La linea Franceschini viene salutata positivamente da Angelino Alfano e il suo partito, ma anche da FI, che vede nell’apertura del confronto parlamentare la possibilità di evitare urne a giugno, cosa che provoca l’ira di Luigi Di Maio ed M5s.

Dopo il “Renzi furioso” di martedì, tutto proteso a elezioni immediate con i due sistemi elettorali usciti dalla Consulta, sulle pagine del Corriere della Sera è emerso un ex premier più incerto sulla data del voto e sulla possibilità di approvare una nuova legge elettorale. Dallo stesso quotidiano Franceschini ha lanciato una proposta: si introduca il premio alla coalizione, e a quel punto si può ragionare anche su un voto a giugno. Una proposta avanzata anche da Beppe Fioroni, leader del Popolari del Pd.

Il ministro della Cultura, assai vicino al presidente della Repubblica, tenta così una mediazione che interpreta le istanze di Mattarella, che guarda con preoccupazione ad urne con un sistema che aprirebbe a uno scenario spagnolo, cioè senza partiti vincitori e senza numeri per formare una qualsiasi coalizione. Uno scenario destabilizzante visto che in Germania si spinge su Draghi per sospendere il Quantitative Easing, che tiene bassi i tassi del nostro debito sovrano.

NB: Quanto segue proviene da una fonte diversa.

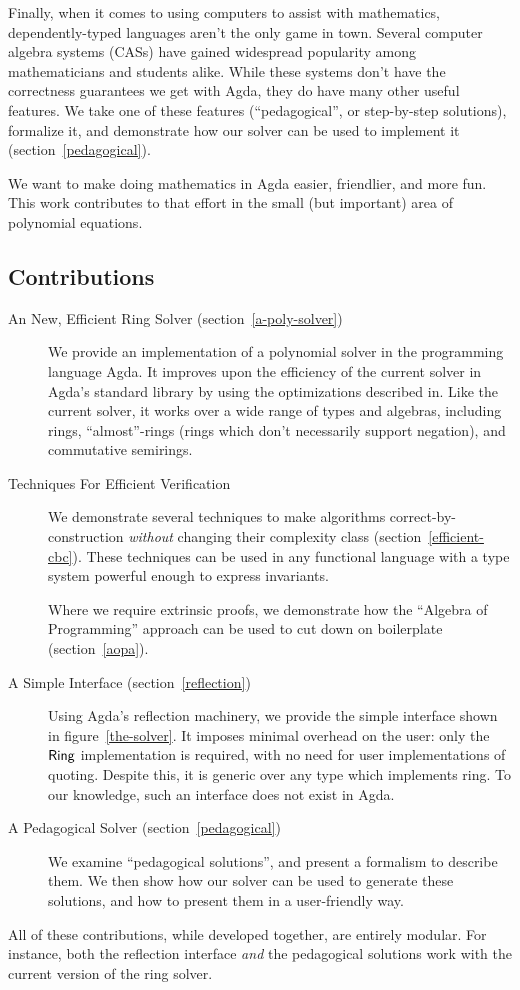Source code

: \documentclass[draft, twocolumn]{article}
\theoremstyle{definition}
\theoremstyle{definition}
\begin{document}
Finally, when it comes to using computers to assist with mathematics,
dependently-typed languages aren't the only game in town. Several computer
algebra systems (CASs) have gained widespread popularity among mathematicians
and students alike. While these systems don't have the correctness guarantees we
get with Agda, they do have many other useful features. We take one of these
features (``pedagogical'', or step-by-step solutions), formalize it, and
demonstrate how our solver can be used to implement it
(section~\ref{pedagogical}).

We want to make doing mathematics in Agda easier, friendlier, and more fun. This
work contributes to that effort in the small (but important) area of polynomial
equations.
\subsection{Contributions}
\begin{description}
  \item[An New, Efficient Ring Solver (section~\ref{a-poly-solver})] We provide
    an implementation of a polynomial solver in the programming
    language Agda. It improves upon the efficiency of the current solver in
    Agda's standard library\cite{danielsson_agda_2018} by using the
    optimizations described in\cite{gregoire_proving_2005}. Like the current
    solver, it works over a wide range of types and algebras, including rings,
    ``almost''-rings (rings which don't necessarily support negation), and
    commutative semirings.
  \item[Techniques For Efficient Verification] We demonstrate several techniques
    to make algorithms correct-by-construction \emph{without} changing their
    complexity class (section~\ref{efficient-cbc}). These techniques can be used
    in any functional language with a type system powerful enough to express
    invariants.

    Where we require extrinsic proofs, we demonstrate how the ``Algebra of
    Programming'' approach\cite{mu_algebra_2009} can be used to cut down on
    boilerplate (section~\ref{aopa}).
  \item[A Simple Interface (section~\ref{reflection})] Using
    Agda's reflection machinery, we provide the simple interface shown in
    figure~\ref{the-solver}. It imposes minimal overhead on the user: only the
    \(\AgdaDatatype{Ring}\) implementation is required, with no need for user
    implementations of quoting. Despite this, it is generic over any type which
    implements ring. To our knowledge, such an interface does not exist in Agda.
  \item[A Pedagogical Solver (section~\ref{pedagogical})] We examine
    ``pedagogical solutions'', and present a formalism to describe them. We then
    show how our solver can be used to generate these solutions, and how to
    present them in a user-friendly way.
\end{description}
All of these contributions, while developed together, are entirely modular. For
instance, both the reflection interface \emph{and} the pedagogical solutions
work with the current version of the ring solver.
\end{document}
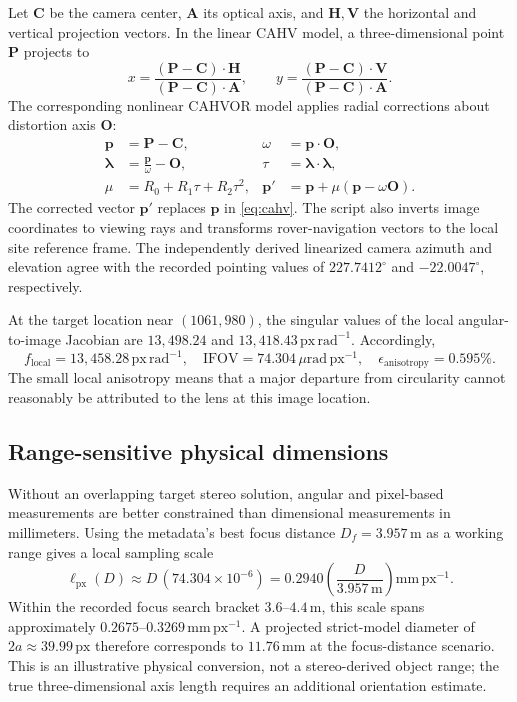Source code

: \documentclass[11pt,letterpaper]{article}
\newcommand{\px}{\,\mathrm{px}}
\newcommand{\mat}[1]{\mathbf{#1}}
\begin{document}
Let \(\mat C\) be the camera center, \(\mat A\) its optical axis, and \(\mat H,\mat V\) the horizontal and vertical projection vectors. In the linear CAHV model, a three-dimensional point \(\mat P\) projects to
\begin{equation}
 x=\frac{(\mat P-\mat C)\cdot\mat H}{(\mat P-\mat C)\cdot\mat A},\qquad
 y=\frac{(\mat P-\mat C)\cdot\mat V}{(\mat P-\mat C)\cdot\mat A}.
 \label{eq:cahv}
\end{equation}
The corresponding nonlinear CAHVOR model applies radial corrections about distortion axis \(\mat O\):
\begin{align}
\mat p&=\mat P-\mat C, & \omega&=\mat p\cdot\mat O, \\
\boldsymbol{\lambda}&=\frac{\mat p}{\omega}-\mat O, & \tau&=\boldsymbol{\lambda}\cdot\boldsymbol{\lambda},\\
\mu&=R_0+R_1\tau+R_2\tau^2, &
\mat p'&=\mat p+\mu(\mat p-\omega\mat O).
\end{align}
The corrected vector \(\mat p'\) replaces \(\mat p\) in \cref{eq:cahv}. The script also inverts image coordinates to viewing rays and transforms rover-navigation vectors to the local site reference frame. The independently derived linearized camera azimuth and elevation agree with the recorded pointing values of \(227.7412^\circ\) and \(-22.0047^\circ\), respectively.

At the target location near \((1061,980)\), the singular values of the local angular-to-image Jacobian are \(13{,}498.24\) and \(13{,}418.43\,\mathrm{px\,rad^{-1}}\). Accordingly,
\begin{equation}
 f_{\mathrm{local}}=13{,}458.28\,\mathrm{px\,rad^{-1}},\quad
 \mathrm{IFOV}=74.304\,\mu\mathrm{rad\,px^{-1}},\quad
 \epsilon_{\mathrm{anisotropy}}=0.595\%.
\end{equation}
The small local anisotropy means that a major departure from circularity cannot reasonably be attributed to the lens at this image location.

\subsection{Range-sensitive physical dimensions}

Without an overlapping target stereo solution, angular and pixel-based measurements are better constrained than dimensional measurements in millimeters. Using the metadata's best focus distance \(D_f=3.957\,\mathrm{m}\) as a working range gives a local sampling scale
\begin{equation}
 \ell_{\mathrm{px}}(D)\approx D\,(74.304\times10^{-6})
 = 0.2940\left(\frac{D}{3.957\,\mathrm m}\right)\mathrm{mm\,px^{-1}}.
 \label{eq:scale}
\end{equation}
Within the recorded focus search bracket \(3.6\)--\(4.4\,\mathrm m\), this scale spans approximately \(0.2675\)--\(0.3269\,\mathrm{mm\,px^{-1}}\). A projected strict-model diameter of \(2a\approx39.99\px\) therefore corresponds to \(11.76\,\mathrm{mm}\) at the focus-distance scenario. This is an illustrative physical conversion, not a stereo-derived object range; the true three-dimensional axis length requires an additional orientation estimate.
\end{document}
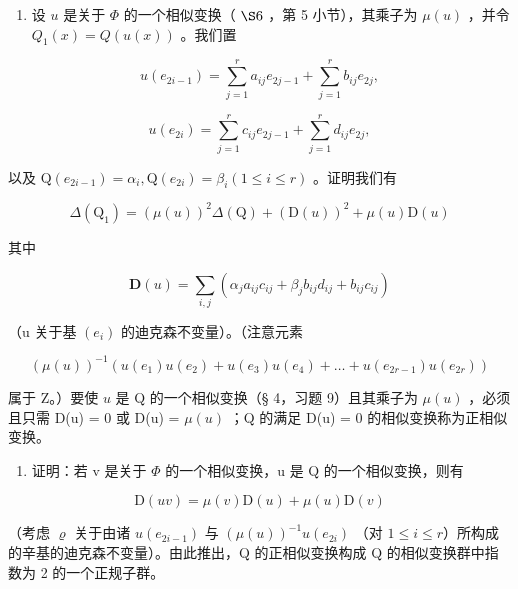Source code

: \begin{enumerate}
\def\labelenumi{\alph{enumi})}
\setcounter{enumi}{1}
\tightlist
\item
  设 \(u\) 是关于 \(\Phi\) 的一个相似变换（ \(\S 6\) ，第 5 小节），其乘子为 \(\mu(u)\) ，并令 \(Q_{1}(x) = Q(u(x))\) 。我们置
\end{enumerate}

\[
u (e _ {2 i - 1}) = \sum_ {j = 1} ^ {r} a _ {i j} e _ {2 j - 1} + \sum_ {j = 1} ^ {r} b _ {i j} e _ {2 j},
\]

\[
u (e _ {2 i}) = \sum_ {j = 1} ^ {r} c _ {i j} e _ {2 j - 1} + \sum_ {j = 1} ^ {r} d _ {i j} e _ {2 j},
\]

以及 \(\mathrm{Q}(e_{2i - 1}) = \alpha_i, \mathrm{Q}(e_{2i}) = \beta_i (1 \leqslant i \leqslant r)\) 。证明我们有

\[
\Delta (\mathrm{Q} _ {1}) = (\mu (u)) ^ {2} \Delta (\mathrm{Q}) + (\mathrm{D} (u)) ^ {2} + \mu (u) \mathrm{D} (u)
\]

其中

\[
\mathbf {D} (u) = \sum_ {i, j} (\alpha_ {j} a _ {i j} c _ {i j} + \beta_ {j} b _ {i j} d _ {i j} + b _ {i j} c _ {i j})
\]

（u 关于基 \((e_{i})\) 的迪克森不变量）。（注意元素

\[
(\mu (u)) ^ {- 1} (u (e _ {1}) u (e _ {2}) + u (e _ {3}) u (e _ {4}) + \dots + u (e _ {2 r - 1}) u (e _ {2 r}))
\]

属于 Z。）要使 \(u\) 是 Q 的一个相似变换（§ 4，习题 9）且其乘子为 \(\mu(u)\) ，必须且只需 D(u) = 0 或 D(u) = \(\mu(u)\) ；Q 的满足 D(u) = 0 的相似变换称为正相似变换。

\begin{enumerate}
\def\labelenumi{\alph{enumi})}
\setcounter{enumi}{2}
\tightlist
\item
  证明：若 v 是关于 \(\Phi\) 的一个相似变换，u 是 Q 的一个相似变换，则有
\end{enumerate}

\[
\mathrm{D} (u v) = \mu (v) \mathrm{D} (u) + \mu (u) \mathrm{D} (v)
\]

（考虑 \(\varrho\) 关于由诸 \(u(e_{2i-1})\) 与 \((\mu(u))^{-1}u(e_{2i})\) （对 \(1 \leqslant i \leqslant r\)）所构成的辛基的迪克森不变量）。由此推出，Q 的正相似变换构成 Q 的相似变换群中指数为 2 的一个正规子群。

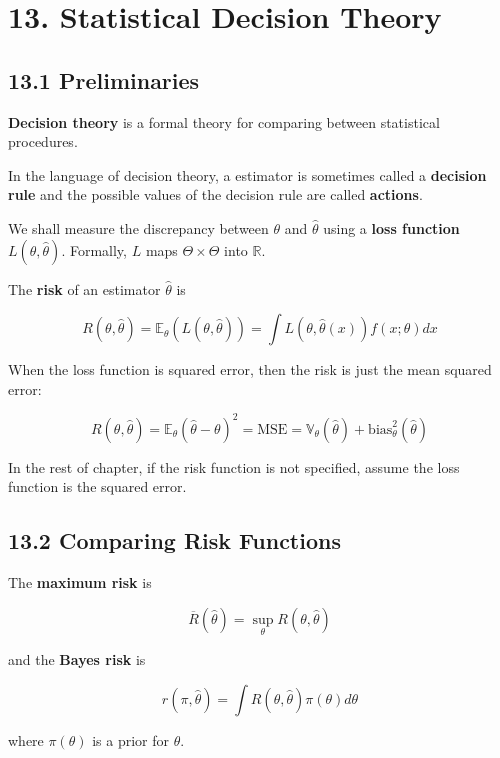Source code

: \section{13. Statistical Decision Theory}\label{statistical-decision-theory}

\subsection{13.1 Preliminaries}\label{preliminaries}

\textbf{Decision theory} is a formal theory for comparing between
statistical procedures.

In the language of decision theory, a estimator is sometimes called a
\textbf{decision rule} and the possible values of the decision rule are
called \textbf{actions}.

We shall measure the discrepancy between \(\theta\) and \(\hat{\theta}\)
using a \textbf{loss function} \(L(\theta, \hat{\theta})\). Formally,
\(L\) maps \(\Theta \times \Theta\) into \(\mathbb{R}\).

The \textbf{risk} of an estimator \(\hat{\theta}\) is

\[ R(\theta, \hat{\theta}) = \mathbb{E}_\theta \left( L(\theta, \hat{\theta}) \right)
= \int L(\theta, \hat{\theta}(x)) f(x; \theta) dx\]

When the loss function is squared error, then the risk is just the mean
squared error:

\[R(\theta, \hat{\theta}) = \mathbb{E}_\theta(\hat{\theta} - \theta)^2 = \text{MSE} = \mathbb{V}_\theta(\hat{\theta}) + \text{bias}_\theta^2(\hat{\theta})\]

In the rest of chapter, if the risk function is not specified, assume
the loss function is the squared error.

\subsection{13.2 Comparing Risk
Functions}\label{comparing-risk-functions}

The \textbf{maximum risk} is

\[ \overline{R}(\hat{\theta}) = \sup_\theta R(\theta, \hat{\theta})\]

and the \textbf{Bayes risk} is

\[ r(\pi, \hat{\theta}) = \int R(\theta, \hat{\theta}) \pi(\theta) d\theta\]

where \(\pi(\theta)\) is a prior for \(\theta\).

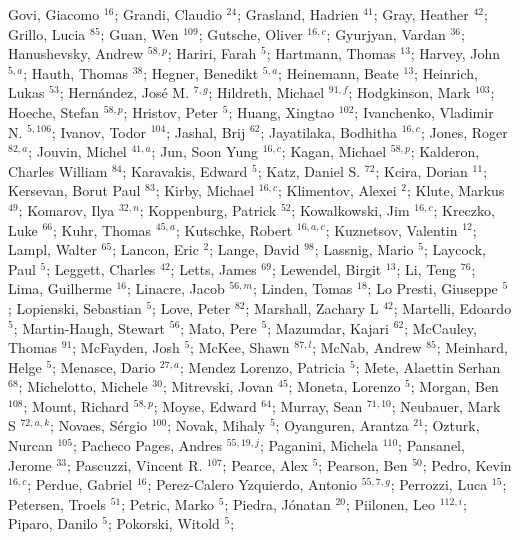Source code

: Govi, Giacomo $^{16}$;
Grandi, Claudio $^{24}$;
Grasland, Hadrien $^{41}$;
Gray, Heather $^{42}$;
Grillo, Lucia $^{85}$;
Guan, Wen $^{109}$;
Gutsche, Oliver $^{16,c}$;
Gyurjyan, Vardan $^{36}$;
Hanushevsky, Andrew $^{58,p}$;
Hariri, Farah $^{5}$;
Hartmann, Thomas $^{13}$;
Harvey, John $^{5,a}$;
Hauth, Thomas $^{38}$;
Hegner, Benedikt $^{5,a}$;
Heinemann, Beate $^{13}$;
Heinrich, Lukas $^{53}$;
Hernández, José M. $^{7,g}$;
Hildreth, Michael $^{91,f}$;
Hodgkinson, Mark $^{103}$;
Hoeche, Stefan $^{58,p}$;
Hristov, Peter $^{5}$;
Huang, Xingtao $^{102}$;
Ivanchenko, Vladimir N. $^{5,106}$;
Ivanov, Todor $^{104}$;
Jashal, Brij $^{62}$;
Jayatilaka, Bodhitha $^{16,c}$;
Jones, Roger $^{82,a}$;
Jouvin, Michel $^{41,a}$;
Jun, Soon Yung $^{16,c}$;
Kagan, Michael $^{58,p}$;
Kalderon, Charles William $^{84}$;
Karavakis, Edward $^{5}$;
Katz, Daniel S. $^{72}$;
Kcira, Dorian $^{11}$;
Kersevan, Borut Paul $^{83}$;
Kirby, Michael $^{16,c}$;
Klimentov, Alexei $^{2}$;
Klute, Markus $^{49}$;
Komarov, Ilya $^{32,n}$;
Koppenburg, Patrick $^{52}$;
Kowalkowski, Jim $^{16,c}$;
Kreczko, Luke $^{66}$;
Kuhr, Thomas $^{45,a}$;
Kutschke, Robert $^{16,a,c}$;
Kuznetsov, Valentin $^{12}$;
Lampl, Walter $^{65}$;
Lancon, Eric $^{2}$;
Lange, David $^{98}$;
Lassnig, Mario $^{5}$;
Laycock, Paul $^{5}$;
Leggett, Charles $^{42}$;
Letts, James $^{69}$;
Lewendel, Birgit $^{13}$;
Li, Teng $^{76}$;
Lima, Guilherme $^{16}$;
Linacre, Jacob $^{56,m}$;
Linden, Tomas $^{18}$;
Lo Presti, Giuseppe $^{5}$;
Lopienski, Sebastian $^{5}$;
Love, Peter $^{82}$;
Marshall, Zachary L $^{42}$;
Martelli, Edoardo $^{5}$;
Martin-Haugh, Stewart $^{56}$;
Mato, Pere $^{5}$;
Mazumdar, Kajari $^{62}$;
McCauley, Thomas $^{91}$;
McFayden, Josh $^{5}$;
McKee, Shawn $^{87,l}$;
McNab, Andrew $^{85}$;
Meinhard, Helge $^{5}$;
Menasce, Dario $^{27,a}$;
Mendez Lorenzo, Patricia $^{5}$;
Mete, Alaettin Serhan $^{68}$;
Michelotto, Michele $^{30}$;
Mitrevski, Jovan $^{45}$;
Moneta, Lorenzo $^{5}$;
Morgan, Ben $^{108}$;
Mount, Richard $^{58,p}$;
Moyse, Edward $^{64}$;
Murray, Sean $^{71,10}$;
Neubauer, Mark S $^{72,a,k}$;
Novaes, Sérgio $^{100}$;
Novak, Mihaly $^{5}$;
Oyanguren, Arantza $^{21}$;
Ozturk, Nurcan $^{105}$;
Pacheco Pages, Andres $^{55,19,j}$;
Paganini, Michela $^{110}$;
Pansanel, Jerome $^{33}$;
Pascuzzi, Vincent R. $^{107}$;
Pearce, Alex $^{5}$;
Pearson, Ben $^{50}$;
Pedro, Kevin $^{16,c}$;
Perdue, Gabriel $^{16}$;
Perez-Calero Yzquierdo, Antonio $^{55,7,g}$;
Perrozzi, Luca $^{15}$;
Petersen, Troels $^{51}$;
Petric, Marko $^{5}$;
Piedra, Jónatan $^{20}$;
Piilonen, Leo $^{112,i}$;
Piparo, Danilo $^{5}$;
Pokorski, Witold $^{5}$;
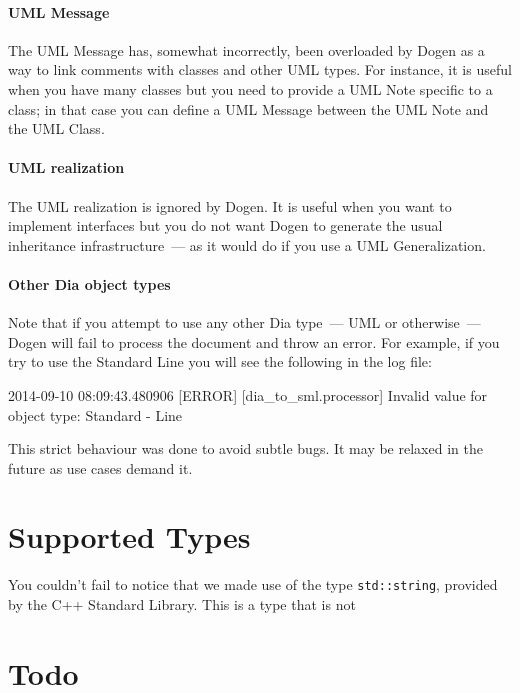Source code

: \documentclass{book}
\begin{document}
\paragraph{UML Message}

The UML Message has, somewhat incorrectly, been overloaded by Dogen as
a way to link comments with classes and other UML types. For instance,
it is useful when you have many classes but you need to provide a UML
Note specific to a class; in that case you can define a UML Message
between the UML Note and the UML Class.

\paragraph{UML realization}

The UML realization is ignored by Dogen. It is useful when you want to
implement interfaces but you do not want Dogen to generate the usual
inheritance infrastructure~--- as it would do if you use a UML
Generalization.

\paragraph{Other Dia object types}

Note that if you attempt to use any other Dia type~--- UML or
otherwise~--- Dogen will fail to process the document and throw an
error. For example, if you try to use the Standard Line you will see
the following in the log file:

\begin{pseudocode}[backgroundcolor=\color{lightgray}]
2014-09-10 08:09:43.480906 [ERROR] [dia_to_sml.processor] Invalid value for object type: Standard - Line
\end{pseudocode}

This strict behaviour was done to avoid subtle bugs. It may be relaxed
in the future as use cases demand it.

\section{Supported Types}

You couldn't fail to notice that we made use of the type
\texttt{std::string}, provided by the C++ Standard Library. This is a
type that is not

\section{Todo}
\end{document}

L’apertura di Franceschini è stata salutata con entusiasmo da Ncd, con Angelino Alfano e Beatrice Lorenzin, ma anche da Fi con Mariastella Gelmini, Maurizio Gasparri, Renato Schifani. Gli Azzurri sperano che l’inizio del dibattito parlamentare si prolunghi così da evitare le urne a giugno; per non parlare che l’attuale sistema del Senato è visto come un incubo.

A favore della coalizione, e quindi di una legge elettorale conseguente, gli alleati più piccoli del Pd, da Lorenzo Dellai (Des) a Pino Pisicchio, capogruppo del Misto, che però sono favorevoli a proseguire la legislatura: come anche i sindaci delle zone terremotate, di cui si è fatto portavoce Massimiliano Giorgi, primo cittadino di Montereale, nel timore che passino in secondo piano i temi della ricostruzione.

Un fermo “niet” alla coalizione è però arrivato da Matteo Orfini e dai “giovani turchi”, da Francesco Verducci a Donatella Paris. Orfini si è detto contrario “a tornare indietro ad una coalizione tra forze con piattaforme molto diverse l’una dall’altra, da Pisapia a Alfano”, insomma degli “accrocchi”. Quindi “è meglio che i patiti vadano da soli”.

I “giovani turchi” hanno depositato una proposta di legge che non prevede le coalizioni, ma un proporzionale con un premio di 90 seggi al partito più votato. Quest’ultimo potrebbe non raggiungere la maggioranza assoluta, ma sarebbe comunque facilitato a formare coalizioni dopo il voto con i partiti meno distanti.

Si tratta di una proposta simile alla pdl di Ap e che potrebbe non dispiacere a Fi. Ma se dovesse saltare tutto, quasi minaccia Orfini, il Pd potrebbe comunque correre alle urne con l’attuale sistema, puntando al 40%: “abbiamo mostrato di poterlo raggiungere”.

Sul piano parlamentare giovedì 9 febbraio partirà la discussione in commissione Affari costituzionali della Camera. Il presidente Andrea Mazziotti sarà anche il relatore e illustrerà le 16 proposte di legge finora presentate, in attesa delle motivazioni della sentenza della Corte.